On the issue of schools, del Valle supported an eventual transition to an elected school board with districts, a stance which contrasted with Gery Chico, Rahm Emanuel, and Carol Moseley Braun's opposition to an elected school board. He supported lengthening both the school day and school year. He also supported negotiating with the Chicago Teachers Union a stronger system for teacher evaluation. Of the top four candidates running, his stances were the most in-line with those of the Chicago Teachers Union.

While del Valle sought to garner Latino support, he ran at a deficit to fellow Hispanic candidate Gery Chico in garnering Latino support. However, he received the endorsements Hispanic politicians such as Rey Colón, William Delgado, Jesús "Chuy" García, Elizabeth Hernandez, Edwin Reyes, and Cynthia Soto.

Del Valle also won the endorsements of Robyn Gabel, Northside Democracy for America and Independent Voters of Illinois-Independent Precinct Organization.

Del Valle's campaign lacked funds. He was only able to raise less than $132,000 in donations. He was only able to produce single televised advertisement campaign.

Despite his efforts, the grassroots support his campaign strategy had been counting on failed to materialize.

In the election he came in third in a field of six, with about nine percent of the vote. In his concession speech he promised to continue to push for a progressive agenda, though he would soon leave office as City Clerk.

== Illinois Commerce Commission ==
Del Valle was also appointed by Illinois Governor Pat Quinn on February 8, 2013, to a five-year term on the Illinois Commerce Commission ("ICC"). The ICC's mission is to balance the interests of consumers and utilities to ensure adequate, efficient, reliable, safe, and least-cost public utility services, while promoting the development of an effectively competitive energy supplier market.

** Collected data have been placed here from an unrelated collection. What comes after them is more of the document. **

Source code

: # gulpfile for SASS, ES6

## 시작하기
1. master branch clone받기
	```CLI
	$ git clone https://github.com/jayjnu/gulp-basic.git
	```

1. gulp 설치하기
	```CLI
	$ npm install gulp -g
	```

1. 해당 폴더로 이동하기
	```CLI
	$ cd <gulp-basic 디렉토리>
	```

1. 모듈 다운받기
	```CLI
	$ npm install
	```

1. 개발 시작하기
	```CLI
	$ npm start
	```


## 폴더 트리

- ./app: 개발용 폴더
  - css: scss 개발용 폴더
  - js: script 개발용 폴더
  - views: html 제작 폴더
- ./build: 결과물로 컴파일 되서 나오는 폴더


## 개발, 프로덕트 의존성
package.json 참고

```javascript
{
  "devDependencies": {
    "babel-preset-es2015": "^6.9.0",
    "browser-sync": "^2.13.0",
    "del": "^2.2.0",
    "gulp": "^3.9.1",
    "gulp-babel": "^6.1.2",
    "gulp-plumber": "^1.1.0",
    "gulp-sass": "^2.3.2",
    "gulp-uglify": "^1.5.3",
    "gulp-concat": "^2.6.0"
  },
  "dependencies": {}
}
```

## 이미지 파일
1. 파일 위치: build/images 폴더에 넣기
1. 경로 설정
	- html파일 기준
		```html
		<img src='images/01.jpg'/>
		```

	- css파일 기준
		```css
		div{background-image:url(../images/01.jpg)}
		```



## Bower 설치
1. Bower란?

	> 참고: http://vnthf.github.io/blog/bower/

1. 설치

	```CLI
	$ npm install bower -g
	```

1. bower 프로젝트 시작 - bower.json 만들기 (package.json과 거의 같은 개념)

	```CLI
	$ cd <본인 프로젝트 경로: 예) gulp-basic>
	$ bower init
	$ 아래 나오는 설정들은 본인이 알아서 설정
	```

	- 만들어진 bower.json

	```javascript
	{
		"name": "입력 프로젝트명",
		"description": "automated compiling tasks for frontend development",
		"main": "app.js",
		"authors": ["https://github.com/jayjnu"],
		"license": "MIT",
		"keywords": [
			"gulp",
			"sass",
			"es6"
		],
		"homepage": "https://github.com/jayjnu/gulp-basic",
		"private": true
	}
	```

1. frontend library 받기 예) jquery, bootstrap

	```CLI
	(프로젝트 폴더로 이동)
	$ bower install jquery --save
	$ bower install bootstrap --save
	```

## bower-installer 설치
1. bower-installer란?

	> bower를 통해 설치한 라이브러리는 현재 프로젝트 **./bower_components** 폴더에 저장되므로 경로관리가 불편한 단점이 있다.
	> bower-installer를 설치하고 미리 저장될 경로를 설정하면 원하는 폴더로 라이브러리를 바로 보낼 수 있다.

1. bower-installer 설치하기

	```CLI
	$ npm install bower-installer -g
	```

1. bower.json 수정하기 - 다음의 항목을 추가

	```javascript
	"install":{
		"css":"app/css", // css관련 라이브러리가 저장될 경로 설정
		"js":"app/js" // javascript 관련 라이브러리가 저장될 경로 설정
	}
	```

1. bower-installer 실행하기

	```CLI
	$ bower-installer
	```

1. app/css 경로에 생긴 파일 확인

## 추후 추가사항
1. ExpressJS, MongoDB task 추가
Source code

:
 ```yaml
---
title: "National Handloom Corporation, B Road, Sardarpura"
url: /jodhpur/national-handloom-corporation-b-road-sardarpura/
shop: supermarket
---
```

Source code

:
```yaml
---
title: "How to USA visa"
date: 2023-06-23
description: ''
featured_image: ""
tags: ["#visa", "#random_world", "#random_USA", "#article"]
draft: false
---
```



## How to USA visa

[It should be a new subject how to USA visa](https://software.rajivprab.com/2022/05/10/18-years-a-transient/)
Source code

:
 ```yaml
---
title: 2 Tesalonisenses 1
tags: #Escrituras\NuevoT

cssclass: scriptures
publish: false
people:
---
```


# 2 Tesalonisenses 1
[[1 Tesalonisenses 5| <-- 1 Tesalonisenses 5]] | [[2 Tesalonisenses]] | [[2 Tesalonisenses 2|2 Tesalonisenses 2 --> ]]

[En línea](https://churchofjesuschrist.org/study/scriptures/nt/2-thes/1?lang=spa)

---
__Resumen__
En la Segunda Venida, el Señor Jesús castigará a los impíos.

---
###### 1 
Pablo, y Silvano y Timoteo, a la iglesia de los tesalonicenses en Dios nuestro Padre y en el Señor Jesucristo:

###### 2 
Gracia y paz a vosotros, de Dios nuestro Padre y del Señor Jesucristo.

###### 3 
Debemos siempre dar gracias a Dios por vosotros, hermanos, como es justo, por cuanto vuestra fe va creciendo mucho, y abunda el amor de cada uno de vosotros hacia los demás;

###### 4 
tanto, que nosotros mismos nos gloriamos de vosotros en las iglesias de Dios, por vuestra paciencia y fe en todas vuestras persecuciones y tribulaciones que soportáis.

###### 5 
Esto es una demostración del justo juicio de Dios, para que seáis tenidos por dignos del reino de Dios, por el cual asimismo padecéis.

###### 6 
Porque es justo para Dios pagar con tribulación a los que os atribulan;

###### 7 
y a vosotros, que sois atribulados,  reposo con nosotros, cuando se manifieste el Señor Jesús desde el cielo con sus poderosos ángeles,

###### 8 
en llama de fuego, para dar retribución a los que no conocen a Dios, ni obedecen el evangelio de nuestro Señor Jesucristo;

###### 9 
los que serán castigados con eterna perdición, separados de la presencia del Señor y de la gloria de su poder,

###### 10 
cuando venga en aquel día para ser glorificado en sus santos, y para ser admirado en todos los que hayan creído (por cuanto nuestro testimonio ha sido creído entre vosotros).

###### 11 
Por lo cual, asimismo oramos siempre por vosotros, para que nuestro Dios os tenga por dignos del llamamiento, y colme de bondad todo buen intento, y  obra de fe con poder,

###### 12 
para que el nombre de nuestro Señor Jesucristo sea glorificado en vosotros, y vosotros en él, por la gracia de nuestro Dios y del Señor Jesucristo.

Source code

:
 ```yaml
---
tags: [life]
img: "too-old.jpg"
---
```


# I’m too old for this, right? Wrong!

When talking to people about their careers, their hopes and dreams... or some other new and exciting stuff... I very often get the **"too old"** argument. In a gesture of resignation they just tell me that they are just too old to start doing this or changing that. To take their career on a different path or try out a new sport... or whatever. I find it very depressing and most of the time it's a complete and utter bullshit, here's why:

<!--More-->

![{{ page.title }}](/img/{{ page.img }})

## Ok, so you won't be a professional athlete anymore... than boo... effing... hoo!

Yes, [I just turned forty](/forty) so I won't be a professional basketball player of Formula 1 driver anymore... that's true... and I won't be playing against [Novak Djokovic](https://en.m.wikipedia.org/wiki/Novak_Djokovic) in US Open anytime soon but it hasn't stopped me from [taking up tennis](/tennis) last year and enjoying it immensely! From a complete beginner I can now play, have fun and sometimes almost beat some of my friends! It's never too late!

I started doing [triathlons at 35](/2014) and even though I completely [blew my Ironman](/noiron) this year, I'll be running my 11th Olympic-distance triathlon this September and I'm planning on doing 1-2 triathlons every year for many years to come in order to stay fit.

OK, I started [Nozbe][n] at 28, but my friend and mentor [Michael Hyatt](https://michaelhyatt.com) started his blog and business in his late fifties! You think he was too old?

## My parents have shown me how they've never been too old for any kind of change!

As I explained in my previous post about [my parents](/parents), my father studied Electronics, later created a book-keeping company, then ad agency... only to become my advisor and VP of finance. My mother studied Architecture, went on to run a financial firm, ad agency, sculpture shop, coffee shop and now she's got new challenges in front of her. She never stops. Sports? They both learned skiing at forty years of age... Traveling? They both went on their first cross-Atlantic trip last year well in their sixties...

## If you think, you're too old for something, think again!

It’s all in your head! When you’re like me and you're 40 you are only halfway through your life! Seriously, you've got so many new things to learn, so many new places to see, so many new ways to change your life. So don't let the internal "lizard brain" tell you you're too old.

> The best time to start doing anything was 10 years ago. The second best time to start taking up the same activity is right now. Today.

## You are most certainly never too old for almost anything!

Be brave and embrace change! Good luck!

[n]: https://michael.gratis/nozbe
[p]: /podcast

The ICC also oversees transportation activities, including railroad safety, trucking insurance and registration, relocation and safety towing, and household goods moving companies.

==President of the Chicago Board of Education==

Del Valle took office as the president of the Chicago Board of Education on June 26, 2019, having been appointed to that position by Mayor Lori Lightfoot.

During his tenure, the school district dealt with the challenge of the COVID-19 pandemic.

In the summer of 2020, protests were held against the district's contract with the Chicago Police Department for the provision of armed school resource officers at a number of high schools. Amid this, student protesters held a demonstration outside of Del Valle's house at the same time that he was at his residence participating in a school board meeting that was held via virtual means due to the pandemic. During this meetings, Del Valle cast a vote in favor of renewing the contract with the Chicago Police Department.

In 2023, Del Valle voiced concern that, while the district was trending positively out of financial strife, financial issues could still reemerge.

Del Valle's tenure ended on June 30, 2023, when he stepped down from the position.

== Additional leadership roles ==
Del Valle is a founding member of Advance Illinois and served on the Board of Directors until 2016. He was appointed by Illinois Governor Pat Quinn to the Illinois P-20 Council where he served as Chairman. Additionally del Valle served on several non-profit organizational boards, including Josephinium High School, the Latino Institute, the Spanish Coalition for Housing, and Federation for Community Schools. In 2013, del Valle was appointed by Governor Pat Quinn to the Illinois Students Assistance Commission ("ISAC"), where he served as Vice-Chairman. ISAC's mission is making college accessible and affordable for Illinois students.

Del Valle has served on the Judicial Candidate Screening Advisory Committee established by Chief Justice Mary Jane Theis of the Illinois Supreme Court.

He has also served as Chairman of the Mayor Harold Washington's Advisory Commission on Latino Affairs, and taught a class at Roosevelt University called "Latinos and Public Policy."

In 2008, del Valle was awarded an honorary degree from National Louis University for his "inspirational leadership."